Making Money from the “Biblical End Times”

Photo by Steve Rhodes

Business Week:

Todd Strandberg, the proprietor of RaptureReady.com — the most popular Rapture-preparedness website in the world—is part of a new generation of entrepreneurs trying to take advantage of Camping’s absence. Unlike Camping, the new apocalypse establishment is offering an unprecedented array of doomsday-themed literature, podcasts, survival kits, and other goods and services for navigating the end of times.

Jack Van Impe, a televangelist from Troy, Mich., has developed an e-commerce business hawking educational literature such as the Prophetic Guide to the End of Times ($14.95) in addition to DVDs like 11:59: The Countdown (two-discs, $34.95). Van Impe, who co-runs his ministry and budding apocalypse empire with his wife and fellow prophet, Rexella, is competing for market share with the Costa Rica-based writer Tim McHyde; Alex Dodson, whose Watchman Radio Hour enjoys a nationwide audience; and evangelical minister and author Tim LaHaye, who has co-written 16 Judgment Day-inspired novels. According to Cheryl Kerwin, senior marketing manager at Tyndale House Publishers, LaHaye’s Left Behind series has sold 63 million copies worldwide.

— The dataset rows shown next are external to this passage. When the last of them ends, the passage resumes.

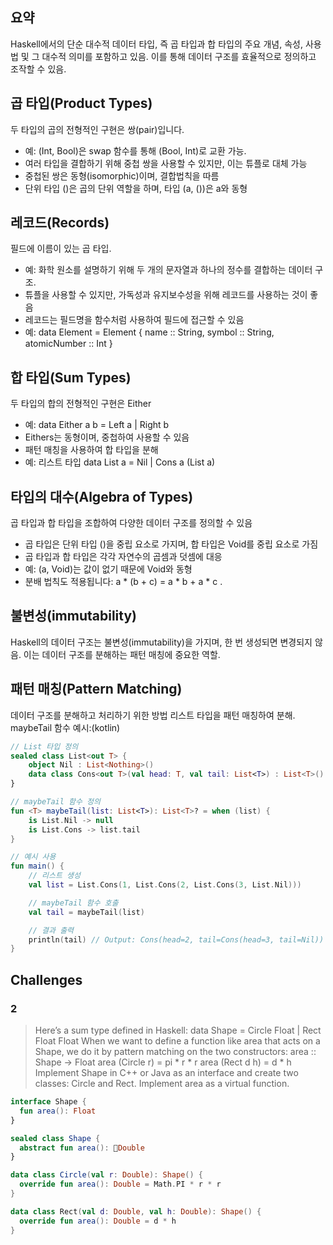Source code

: ## 요약
Haskell에서의 단순 대수적 데이터 타입, 즉 곱 타입과 합 타입의 주요 개념, 속성, 사용법 및 그 대수적 의미를 포함하고 있음. 이를 통해 데이터 구조를 효율적으로 정의하고 조작할 수 있음.

## 곱 타입(Product Types)
두 타입의 곱의 전형적인 구현은 쌍(pair)입니다.
- 예: (Int, Bool)은 swap 함수를 통해 (Bool, Int)로 교환 가능.
- 여러 타입을 결합하기 위해 중첩 쌍을 사용할 수 있지만, 이는 튜플로 대체 가능
- 중첩된 쌍은 동형(isomorphic)이며, 결합법칙을 따름
- 단위 타입 ()은 곱의 단위 역할을 하며, 타입 (a, ())은 a와 동형

## 레코드(Records)
필드에 이름이 있는 곱 타입.
- 예: 화학 원소를 설명하기 위해 두 개의 문자열과 하나의 정수를 결합하는 데이터 구조.
- 튜플을 사용할 수 있지만, 가독성과 유지보수성을 위해 레코드를 사용하는 것이 좋음
- 레코드는 필드명을 함수처럼 사용하여 필드에 접근할 수 있음
- 예: data Element = Element { name :: String, symbol :: String, atomicNumber :: Int }

## 합 타입(Sum Types)
두 타입의 합의 전형적인 구현은 Either
- 예: data Either a b = Left a | Right b
- Eithers는 동형이며, 중첩하여 사용할 수 있음
- 패턴 매칭을 사용하여 합 타입을 분해
- 예: 리스트 타입 data List a = Nil | Cons a (List a)

## 타입의 대수(Algebra of Types)
곱 타입과 합 타입을 조합하여 다양한 데이터 구조를 정의할 수 있음
- 곱 타입은 단위 타입 ()을 중립 요소로 가지며, 합 타입은 Void를 중립 요소로 가짐
- 곱 타입과 합 타입은 각각 자연수의 곱셈과 덧셈에 대응
- 예: (a, Void)는 값이 없기 때문에 Void와 동형
- 분배 법칙도 적용됩니다: a * (b + c) = a * b + a * c .

## 불변성(immutability)
Haskell의 데이터 구조는 불변성(immutability)을 가지며, 한 번 생성되면 변경되지 않음. 이는 데이터 구조를 분해하는 패턴 매칭에 중요한 역할.

## 패턴 매칭(Pattern Matching)
데이터 구조를 분해하고 처리하기 위한 방법
리스트 타입을 패턴 매칭하여 분해.
maybeTail 함수 예시:(kotlin)

``` kotlin
// List 타입 정의
sealed class List<out T> {
    object Nil : List<Nothing>()
    data class Cons<out T>(val head: T, val tail: List<T>) : List<T>()
}

// maybeTail 함수 정의
fun <T> maybeTail(list: List<T>): List<T>? = when (list) {
    is List.Nil -> null
    is List.Cons -> list.tail
}

// 예시 사용
fun main() {
    // 리스트 생성
    val list = List.Cons(1, List.Cons(2, List.Cons(3, List.Nil)))

    // maybeTail 함수 호출
    val tail = maybeTail(list)

    // 결과 출력
    println(tail) // Output: Cons(head=2, tail=Cons(head=3, tail=Nil))
}
```

## Challenges

### 2
> Here’s a sum type defined in Haskell:
>     data Shape = Circle Float
>                | Rect Float Float
> When we want to define a function like area that acts on a Shape, we do it by pattern matching on the two constructors:
>     area :: Shape -> Float
>     area (Circle r) = pi * r * r
>     area (Rect d h) = d * h
> Implement Shape in C++ or Java as an interface and create two
> classes: Circle and Rect. Implement area as a virtual function.

``` kotlin
interface Shape {
  fun area(): Float
}

sealed class Shape {
  abstract fun area(): Double
}

data class Circle(val r: Double): Shape() {
  override fun area(): Double = Math.PI * r * r
}

data class Rect(val d: Double, val h: Double): Shape() {
  override fun area(): Double = d * h
}
```
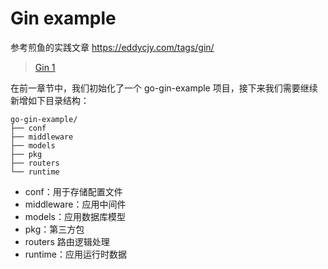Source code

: # Gin example 
参考煎鱼的实践文章
https://eddycjy.com/tags/gin/

> [Gin 1](https://eddycjy.com/posts/go/gin/2018-02-11-api-01/)

在前一章节中，我们初始化了一个 go-gin-example 项目，接下来我们需要继续新增如下目录结构：
```
go-gin-example/
├── conf
├── middleware
├── models
├── pkg
├── routers
└── runtime
```

- conf：用于存储配置文件
- middleware：应用中间件
- models：应用数据库模型
- pkg：第三方包
- routers 路由逻辑处理
- runtime：应用运行时数据
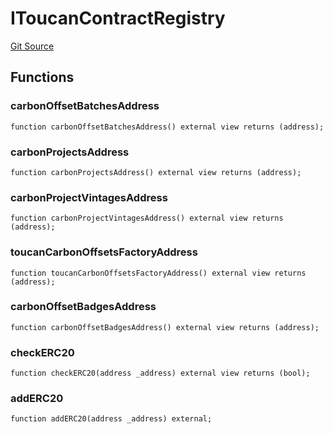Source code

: # IToucanContractRegistry
[Git Source](https://github.com/KlimaDAO/klimadao-solidity/blob/29fd912e7e35bfd36ad9c6e57c2a312d3aed3640/src/retirement_v1/interfaces/IToucanContractRegistry.sol)


## Functions
### carbonOffsetBatchesAddress


```solidity
function carbonOffsetBatchesAddress() external view returns (address);
```

### carbonProjectsAddress


```solidity
function carbonProjectsAddress() external view returns (address);
```

### carbonProjectVintagesAddress


```solidity
function carbonProjectVintagesAddress() external view returns (address);
```

### toucanCarbonOffsetsFactoryAddress


```solidity
function toucanCarbonOffsetsFactoryAddress() external view returns (address);
```

### carbonOffsetBadgesAddress


```solidity
function carbonOffsetBadgesAddress() external view returns (address);
```

### checkERC20


```solidity
function checkERC20(address _address) external view returns (bool);
```

### addERC20


```solidity
function addERC20(address _address) external;
```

More details on the financials:

All are facing a common problem of the Rapture business: They’re making more money than they can spend before the world ends. Keith Preston, owner of Rapture Ready Consulting in Kenton, Ohio—which is completely unrelated to RaptureReady.com, he says—estimates his company grossed $380,000 in 2009 by selling products like screen savers featuring the Red Sea and a smartphone app for $4.99 that tells you if you’re in a flood zone. Although sales plummeted to $200,000 in 2010—the short-lived economic uptick, Rapture-sellers say, cast a pall over the sector—Rapture Ready rebounded this year. Preston is currently at work on an app for everyone who is not Raptured. “Let’s say 2 million people disappear,” Preston says. “You’ve got doctors and police officers, you have IT guys, writers, and politicians. So the problem is, who’s going to do whatever they were doing? You need an app for that.” How he plans to sell it from Heaven remains unclear.

As a Christian, this kind of stuff makes me sick.